A well-known British photographer, and several large cats, visited our kopje this past week, to somewhat differing degrees of welcome. Our Lamai Serengeti building crew are town boys mostly, straight out of the bright lights and dala-dala-traffic-chaos of Arusha town. Lions wandering through camp on nocturnal sojourns are not really their idea of a good time, or something that helps them with a restful night.
















On our arrival they were exceedingly quick to point out the very large paw prints etched in the mud in the midst of the current site; looks like these lion were very keenly checking out the back-of-house building progress as well they might, the Kogatende kopje has been prime lion territory for many years.

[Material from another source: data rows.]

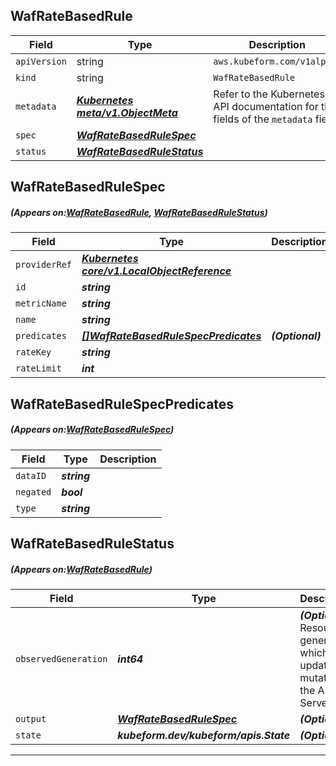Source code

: ## WafRateBasedRule
| Field | Type | Description |
| ------ | ----- | ----------- |
| `apiVersion` | string | `aws.kubeform.com/v1alpha1` |
|    `kind` | string | `WafRateBasedRule` |
| `metadata` | ***[Kubernetes meta/v1.ObjectMeta](https://kubernetes.io/docs/reference/generated/kubernetes-api/v1.13/#objectmeta-v1-meta)***|Refer to the Kubernetes API documentation for the fields of the `metadata` field.|
| `spec` | ***[WafRateBasedRuleSpec](#WafRateBasedRuleSpec)***||
| `status` | ***[WafRateBasedRuleStatus](#WafRateBasedRuleStatus)***||
## WafRateBasedRuleSpec
##### (Appears on:[WafRateBasedRule](#WafRateBasedRule), [WafRateBasedRuleStatus](#WafRateBasedRuleStatus))
| Field | Type | Description |
| ------ | ----- | ----------- |
| `providerRef` | ***[Kubernetes core/v1.LocalObjectReference](https://kubernetes.io/docs/reference/generated/kubernetes-api/v1.13/#localobjectreference-v1-core)***||
| `id` | ***string***||
| `metricName` | ***string***||
| `name` | ***string***||
| `predicates` | ***[[]WafRateBasedRuleSpecPredicates](#WafRateBasedRuleSpecPredicates)***| ***(Optional)*** |
| `rateKey` | ***string***||
| `rateLimit` | ***int***||
## WafRateBasedRuleSpecPredicates
##### (Appears on:[WafRateBasedRuleSpec](#WafRateBasedRuleSpec))
| Field | Type | Description |
| ------ | ----- | ----------- |
| `dataID` | ***string***||
| `negated` | ***bool***||
| `type` | ***string***||
## WafRateBasedRuleStatus
##### (Appears on:[WafRateBasedRule](#WafRateBasedRule))
| Field | Type | Description |
| ------ | ----- | ----------- |
| `observedGeneration` | ***int64***| ***(Optional)*** Resource generation, which is updated on mutation by the API Server.|
| `output` | ***[WafRateBasedRuleSpec](#WafRateBasedRuleSpec)***| ***(Optional)*** |
| `state` | ***kubeform.dev/kubeform/apis.State***| ***(Optional)*** |
---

Sadly, game viewing is not something at the forefront of the boys daily activities, but if they did have time to look up and out over the rocks, they'd see an astonishing amount of wildebeest, zebra, buffalo and elephant literally everywhere.















The Kogakuria Kopje has always served as something of a magnet for game in the area, not just during the months when the migration is in residence (August to mid-December). Everywhere you go the kopje navigates you; it's at your back as you head towards the Mara River and a day spent in hesitant excitement watching the often gruesome spectacle of a river crossing. Heading home at sunset it dominates the horizon, hard not to ... it's the highest point for miles.















Photographer Jo caught up with building contractor Charlie Mason who explained the finer points of a load of rocks and rubble, some long pieces of rope and a very ingenious 'spirit level' made from a length of hosepipe.